Lemborexant , is a dual orexin receptor antagonist (DORA) indicated for the treatment of insomnia in adults aged 18 and over, targeting both sleep onset and maintenance. Dayvigo® is currently available for pharmacies to order through their usual wholesalers or directly from Eisai via Healthcare Logistics. Although it has been available in New Zealand since April 2025, it is not currently funded.
This MedCase looks at the use of lemborexant (Dayvigo) for insomnia.
DORAs, such as lemborexant, have demonstrated consistent efficacy in treating both sleep-onset and sleep-maintenance insomnia.
Insomnia disorder is defined by persistent dissatisfaction with sleep quality or duration, typically involving difficulty initiating or maintaining sleep, and resulting in significant distress or daytime impairment. For a clinical diagnosis, symptoms must occur at least three times per week, persist for more than three months, and not be attributable to inadequate sleep opportunity1. Insomnia frequently co-occurs with medical conditions (e.g., chronic pain), psychiatric disorders (e.g., depression), and other sleep disorders such as restless legs syndrome and obstructive sleep apnoea2.
Cognitive behavioural therapy for insomnia (CBT-I) and individualised sleep hygiene advice remain the recommended first-line treatments for persistent insomnia. Current clinical guidelines recommend CBT-I as the preferred first-line treatment. CBT-I combines practical techniques to improve sleep habits, stabilise sleep–wake cycles, reduce physiological and mental arousal, and reframe unhelpful beliefs about sleep and insomnia. Tailored sleep hygiene advice complements CBT-I by addressing individual lifestyle and environmental factors that may contribute to poor sleep.

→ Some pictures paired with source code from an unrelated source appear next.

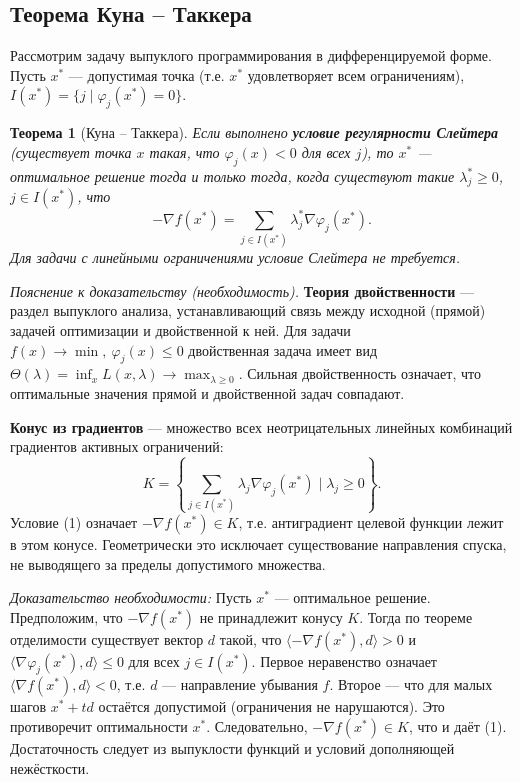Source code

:\documentclass{article}
\theoremstyle{plain}
\newtheorem{theorem}{Теорема}[section]
\begin{document}
\subsection{Теорема Куна – Таккера}
Рассмотрим задачу выпуклого программирования в дифференцируемой форме. Пусть $x^*$ — допустимая точка (т.е. $x^*$ удовлетворяет всем ограничениям), $I(x^*) = \{j \mid \varphi_j(x^*) = 0\}$.

\begin{theorem}[Куна – Таккера]
Если выполнено \textbf{условие регулярности Слейтера} (существует точка $x$ такая, что $\varphi_j(x) < 0$ для всех $j$), то $x^*$ — оптимальное решение тогда и только тогда, когда существуют такие $\lambda_j^* \ge 0$, $j \in I(x^*)$, что
\[
-\nabla f(x^*) = \sum_{j \in I(x^*)} \lambda_j^* \nabla \varphi_j(x^*). \tag{1}
\]
Для задачи с линейными ограничениями условие Слейтера не требуется.
\end{theorem}

\textit{Пояснение к доказательству (необходимость).} 
\textbf{Теория двойственности} — раздел выпуклого анализа, устанавливающий связь между исходной (прямой) задачей оптимизации и двойственной к ней. Для задачи $f(x)\to\min,\ \varphi_j(x)\le0$ двойственная задача имеет вид $\Theta(\lambda)=\inf_x L(x,\lambda)\to\max_{\lambda\ge0}$. Сильная двойственность означает, что оптимальные значения прямой и двойственной задач совпадают.

\textbf{Конус из градиентов} — множество всех неотрицательных линейных комбинаций градиентов активных ограничений:
\[
K = \left\{ \sum_{j\in I(x^*)} \lambda_j \nabla \varphi_j(x^*) \mid \lambda_j \ge 0 \right\}.
\]
Условие (1) означает $-\nabla f(x^*) \in K$, т.е. антиградиент целевой функции лежит в этом конусе. Геометрически это исключает существование направления спуска, не выводящего за пределы допустимого множества.

\textit{Доказательство необходимости:} Пусть $x^*$ — оптимальное решение. Предположим, что $-\nabla f(x^*)$ не принадлежит конусу $K$. Тогда по теореме отделимости существует вектор $d$ такой, что $\langle -\nabla f(x^*), d \rangle > 0$ и $\langle \nabla \varphi_j(x^*), d \rangle \le 0$ для всех $j\in I(x^*)$. Первое неравенство означает $\langle \nabla f(x^*), d \rangle < 0$, т.е. $d$ — направление убывания $f$. Второе — что для малых шагов $x^*+td$ остаётся допустимой (ограничения не нарушаются). Это противоречит оптимальности $x^*$. Следовательно, $-\nabla f(x^*)\in K$, что и даёт (1). Достаточность следует из выпуклости функций и условий дополняющей нежёсткости.
\end{document}
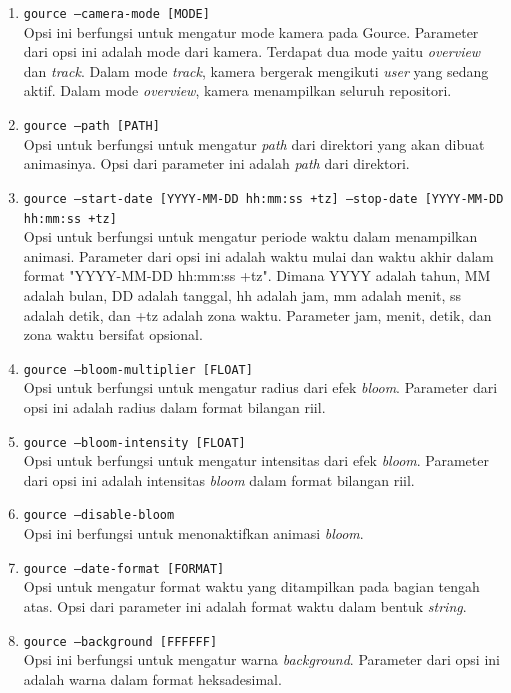 \documentclass[a4paper,twoside]{article}
\begin{document}
\begin{enumerate}
\begin{enumerate}
\item \texttt{gource --camera-mode [MODE]}\\
Opsi ini berfungsi untuk mengatur mode kamera pada Gource. Parameter dari opsi ini adalah mode dari kamera. Terdapat dua mode yaitu \textit{overview} dan \textit{track}. Dalam mode \textit{track}, kamera bergerak mengikuti \textit{user} yang sedang aktif. Dalam mode \textit{overview}, kamera menampilkan seluruh repositori.

\item \texttt{gource --path [PATH]}\\
Opsi untuk berfungsi untuk mengatur \textit{path} dari direktori yang akan dibuat animasinya. Opsi dari parameter ini adalah \textit{path} dari direktori.

\item \texttt{gource --start-date [YYYY-MM-DD hh:mm:ss +tz] --stop-date [YYYY-MM-DD hh:mm:ss +tz]}\\
Opsi untuk berfungsi untuk mengatur periode waktu dalam menampilkan animasi. Parameter dari opsi ini adalah waktu mulai dan waktu akhir dalam format "YYYY-MM-DD hh:mm:ss +tz". Dimana YYYY adalah tahun, MM adalah bulan, DD adalah tanggal, hh adalah jam, mm adalah menit, ss adalah detik, dan +tz adalah zona waktu. Parameter jam, menit, detik, dan zona waktu bersifat opsional.    

\item \texttt{gource --bloom-multiplier [FLOAT] }\\
Opsi untuk berfungsi untuk mengatur radius dari efek \textit{bloom}. Parameter dari opsi ini adalah radius dalam format bilangan riil.

\item \texttt{gource --bloom-intensity [FLOAT]}\\
Opsi untuk berfungsi untuk mengatur intensitas dari efek \textit{bloom}. Parameter dari opsi ini adalah intensitas \textit{bloom} dalam format bilangan riil.

\item \texttt{gource --disable-bloom}\\
Opsi ini berfungsi untuk menonaktifkan animasi \textit{bloom}.

\item \texttt{gource --date-format [FORMAT]}\\ 
Opsi untuk mengatur format waktu yang ditampilkan pada bagian tengah atas. Opsi dari parameter ini adalah format waktu dalam bentuk \textit{string}.

\item \texttt{gource --background [FFFFFF]}\\
Opsi ini berfungsi untuk mengatur warna \textit{background}. Parameter dari opsi ini adalah warna dalam format heksadesimal.


\end{enumerate}
\end{enumerate}
\end{document}

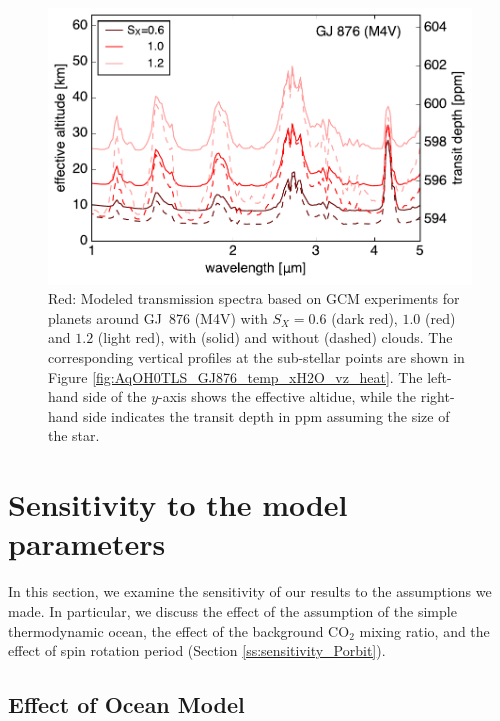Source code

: \documentclass[11pt,numberedappendix,twocolappendix,]{emulateapj}
\begin{document}
\begin{figure}[!h]
    \begin{center}
    \includegraphics[width=\hsize]{fig/transit_GJ876.pdf}
    \end{center}
\caption{Red: Modeled transmission spectra based on GCM experiments for planets around GJ~876 (M4V) with $S_X=0.6$ (dark red), $1.0$ (red) and $1.2$ (light red), with (solid) and without (dashed) clouds. The corresponding vertical profiles at the sub-stellar points are shown in Figure \ref{fig:AqOH0TLS_GJ876_temp_xH2O_vz_heat}. The left-hand side of the $y$-axis shows the effective altidue, while the right-hand side indicates the transit depth in ppm assuming the size of the star. }
\label{fig:transmission}
\end{figure}


\section{Sensitivity to the model parameters}
\label{s:sensitivity}

In this section, we examine the sensitivity of our results to the  assumptions we made. 
In particular, we discuss the effect of the assumption of the simple thermodynamic ocean, the effect of the background CO$_2$ mixing ratio, and the effect of spin rotation period (Section \ref{ss:sensitivity_Porbit}). 



\subsection{Effect of Ocean Model}
\label{ss:sensitivity_ocean}
\end{document}
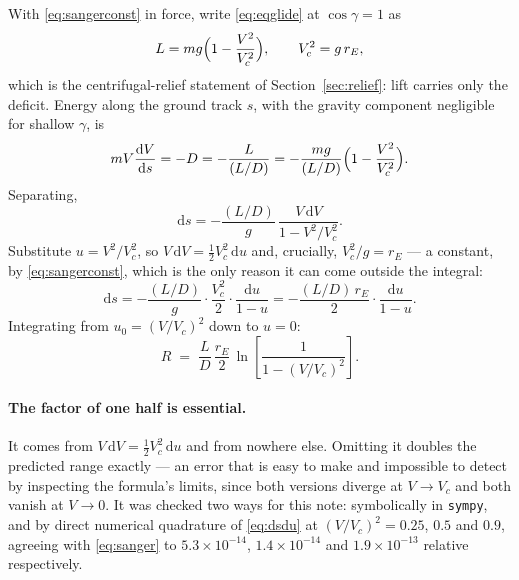 \documentclass[11pt]{article}
\newcommand{\code}[1]{\texttt{#1}}
\newcommand{\dd}{\mathrm{d}}
\begin{document}
With \eqref{eq:sangerconst} in force, write \eqref{eq:eqglide} at
$\cos\gamma = 1$ as
\begin{equation}
  L = mg\Bigl(1 - \frac{V^2}{V_c^2}\Bigr), \qquad V_c^2 = g\,r_E ,
  \label{eq:liftdeficit}
\end{equation}
which is the centrifugal-relief statement of Section~\ref{sec:relief}: lift
carries only the deficit. Energy along the ground track $s$, with the gravity
component negligible for shallow $\gamma$, is
\begin{equation}
  m V \frac{\dd V}{\dd s} = -D = -\frac{L}{(L/D)}
  = -\frac{mg}{(L/D)}\Bigl(1 - \frac{V^2}{V_c^2}\Bigr) .
\end{equation}
Separating,
\begin{equation}
  \dd s = -\frac{(L/D)}{g}\,\frac{V\,\dd V}{1 - V^2/V_c^2} .
\end{equation}
Substitute $u = V^2/V_c^2$, so $V\,\dd V = \tfrac12 V_c^2\,\dd u$ and,
crucially, $V_c^2/g = r_E$ --- a constant, by \eqref{eq:sangerconst}, which is
the only reason it can come outside the integral:
\begin{equation}
  \dd s = -\frac{(L/D)}{g}\cdot\frac{V_c^2}{2}\cdot\frac{\dd u}{1-u}
        = -\frac{(L/D)\,r_E}{2}\cdot\frac{\dd u}{1-u} .
  \label{eq:dsdu}
\end{equation}
Integrating from $u_0 = (V/V_c)^2$ down to $u=0$:
\begin{equation}
  R \;=\; \frac{L}{D}\,\frac{r_E}{2}\,
          \ln\!\left[\frac{1}{1 - (V/V_c)^2}\right].
  \label{eq:sanger}
\end{equation}

\paragraph{The factor of one half is essential.} It comes from
$V\,\dd V = \tfrac12 V_c^2\,\dd u$ and from nowhere else. Omitting it doubles
the predicted range exactly --- an error that is easy to make and impossible to
detect by inspecting the formula's limits, since both versions diverge at
$V\to V_c$ and both vanish at $V\to 0$. It was checked two ways for this note:
symbolically in \code{sympy}, and by direct numerical quadrature of
\eqref{eq:dsdu} at $(V/V_c)^2 = 0.25$, $0.5$ and $0.9$, agreeing with
\eqref{eq:sanger} to $5.3\times10^{-14}$, $1.4\times10^{-14}$ and
$1.9\times10^{-13}$ relative respectively.
\end{document}
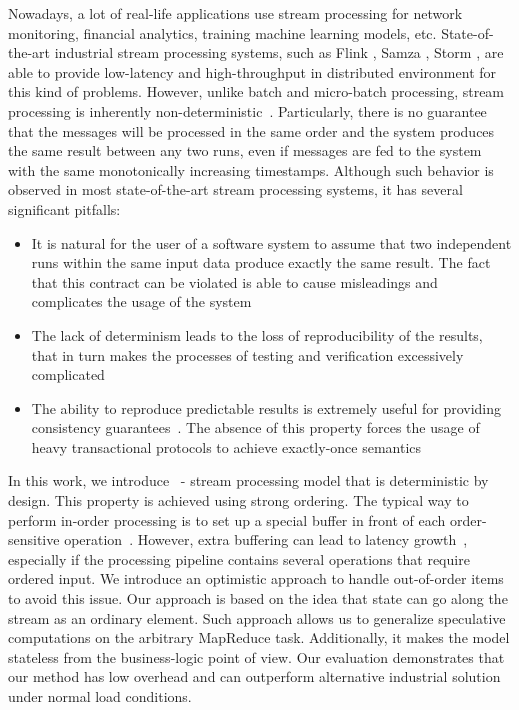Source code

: 
\label {fs-intro-seciton}

Nowadays, a lot of real-life applications use stream processing for network monitoring, financial analytics, training machine learning models, etc. State-of-the-art industrial stream processing systems, such as Flink \cite{carbone2015apache}, Samza \cite{Noghabi:2017:SSS:3137765.3137770}, Storm \cite{apache:storm}, are able to provide low-latency and high-throughput in distributed environment for this kind of problems. However, unlike batch and micro-batch processing, stream processing is inherently non-deterministic~\cite{Zaharia:2012:DSE:2342763.2342773}. Particularly, there is no guarantee that the messages will be processed in the same order and the system produces the same result between any two runs, even if messages are fed to the system with the same monotonically increasing timestamps. Although such behavior is observed in most state-of-the-art stream processing systems, it has several significant pitfalls:

\begin{itemize}
    \item It is natural for the user of a software system to assume that two independent runs within the same input data produce exactly the same result. The fact that this contract can be violated is able to cause misleadings and complicates the usage of the system
    \item The lack of determinism leads to the loss of reproducibility of the results, that in turn makes the processes of testing and verification excessively complicated~\cite{Zacheilas:2017:MDS:3093742.3093921}
    \item The ability to reproduce predictable results is extremely useful for providing consistency guarantees~\cite{Stonebraker:2005:RRS:1107499.1107504}. The absence of this property forces the usage of heavy transactional protocols to achieve exactly-once semantics~\cite{Carbone:2017:SMA:3137765.3137777, jacques2016consistent}
\end{itemize}

In this work, we introduce \FlameStream\ - stream processing model that is deterministic by design. This property is achieved using strong ordering. The typical way to perform in-order processing is to set up a special buffer in front of each order-sensitive operation~\cite{Li:2008:OPN:1453856.1453890}. However, extra buffering can lead to latency growth~\cite{Zacheilas:2017:MDS:3093742.3093921}, especially if the processing pipeline contains several operations that require ordered input. We introduce an optimistic approach to handle out-of-order items to avoid this issue. Our approach is based on the idea that state can go along the stream as an ordinary element. Such approach allows us to generalize speculative computations on the arbitrary MapReduce task. Additionally, it makes the model stateless from the business-logic point of view. Our evaluation demonstrates that our method has low overhead and can outperform alternative industrial solution under normal load conditions.

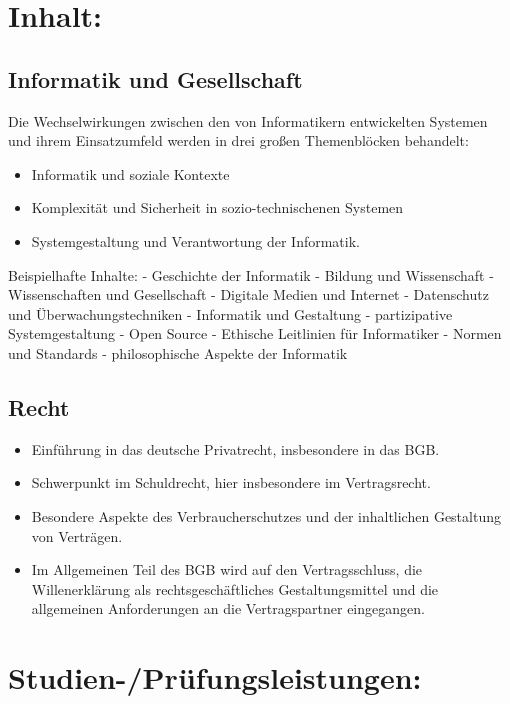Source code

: \section{Inhalt:}\label{inhalt-16}

\subsection{Informatik und
Gesellschaft}\label{informatik-und-gesellschaft}

Die Wechselwirkungen zwischen den von Informatikern entwickelten
Systemen und ihrem Einsatzumfeld werden in drei großen Themenblöcken
behandelt:

\begin{itemize}
\tightlist
\item
  Informatik und soziale Kontexte
\item
  Komplexität und Sicherheit in sozio-technischenen Systemen
\item
  Systemgestaltung und Verantwortung der Informatik.
\end{itemize}

Beispielhafte Inhalte: - Geschichte der Informatik - Bildung und
Wissenschaft - Wissenschaften und Gesellschaft - Digitale Medien und
Internet - Datenschutz und Überwachungstechniken - Informatik und
Gestaltung - partizipative Systemgestaltung - Open Source - Ethische
Leitlinien für Informatiker - Normen und Standards - philosophische
Aspekte der Informatik

\subsection{Recht}\label{recht}

\begin{itemize}
\tightlist
\item
  Einführung in das deutsche Privatrecht, insbesondere in das BGB.
\item
  Schwerpunkt im Schuldrecht, hier insbesondere im Vertragsrecht.
\item
  Besondere Aspekte des Verbraucherschutzes und der inhaltlichen
  Gestaltung von Verträgen.
\item
  Im Allgemeinen Teil des BGB wird auf den Vertragsschluss, die
  Willenerklärung als rechtsgeschäftliches Gestaltungsmittel und die
  allgemeinen Anforderungen an die Vertragspartner eingegangen.
\end{itemize}

\section{Studien-/Prüfungsleistungen:}\label{studien-pruxfcfungsleistungen-16}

DORAs are now considered second-line pharmacologic therapy for insomnia, following the identification and management of underlying comorbid conditions contributing to sleep disturbance1.
In older adults, benzodiazepines (BZDs) are associated with increased risks of memory impairment, falls, fractures, and avoidable hospital admissions. Similarly, Z-drugs, such as zopiclone and zolpidem, can lead to confusion and increase the risk of falls and fractures. Current recommendations advise avoiding BZDs and Z-drugs in this population.
Tania, a 65-year-old woman, has struggled with chronic insomnia for over 24 months. She reports difficulty falling asleep and frequent night awakenings, resulting in daytime fatigue and impaired concentration.
After a thorough sleep history and exclusion of other sleep and contributing medical disorders, she received tailored sleep hygiene advice, but symptoms have persisted.
She has previously tried slow-release melatonin without significant improvement and is wondering if there are any medication options available.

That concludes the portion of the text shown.